It all started while I was working on developing some of my photos in Adobe Lightroom and my wife was sitting beside me watching TV in the living room. Usually she is not very much interested in the process and she seems to be bothered by the way I am sitting with her but I am not with her (you know).
Out of nowhere she said: “You know why photos are always better in black and white?”
Well to tell you the truth, her question was really an answer and she was partially right but I could answer her properly. When and what subjects should be transformed to black and white? I am writing this post in a way to answer myself before answering my readers.
Please keep in mind that I won’t be talking about the how. There are plenty of tutorials on the web that will guide you step by step to do so). In what follows I want to talk about the why and when to convert an image to black and white and why you should consider doing so.
So, why is it that some photos look great in colour, but tasteless and uninteresting in black and white, while others are more striking in black and white? Review your photos and while doing that ask yourself the question or even better yet, convert them to non-destructive Black & White in a software like Lightroom. Sometime, converting to black and white and pushing shadows and black to the max solved some composition problems for me. But this is still not the reason… The question is, if I convert this photo let’s say of a hobo child selling lottery on the road, does it transmit the message you really wanted to transmit i.e. in this case “melancholy”?
Let’s look at the below images. Do you really think that desaturating a sunset scene works for your viewers? Don’t you think it will omit the warmth from the picture? Or if you convert the blue boat image like the one below to black and white won’t remove the impact that you want to show.

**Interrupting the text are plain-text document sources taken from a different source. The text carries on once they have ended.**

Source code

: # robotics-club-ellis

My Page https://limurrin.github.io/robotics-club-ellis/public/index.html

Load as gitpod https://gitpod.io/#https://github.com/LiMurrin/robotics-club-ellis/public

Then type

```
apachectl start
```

In each photo above, colour plays a determining role in the real “feel” of the shot.
Now let us look at some of the example images below. For me, the black and white versions are stronger than the colour versions, because the colour is distracting the viewers from my messages: old car, strong facial expression, empty souks, or even a status quo of a man waiting for work to put food on the table for his family. My viewers don't need to know which colour the car was, nor do they need their eyes drawn to that foliage around the car. Likewise, the fact that the young boy was wearing a red t-shirt while the man that's staring away was wearing blue jeans is immaterial. In general I have reached a conclusion that in many street photos, the colour has a negative impact on the image as it draws your attention away from the key message.
In all cases, when you convert or shoot in black and white, don’t be afraid to boost the contract and to stretch the mid-tonal range while increasing blacks and shadows (Refer to my post on Understanding Histograms).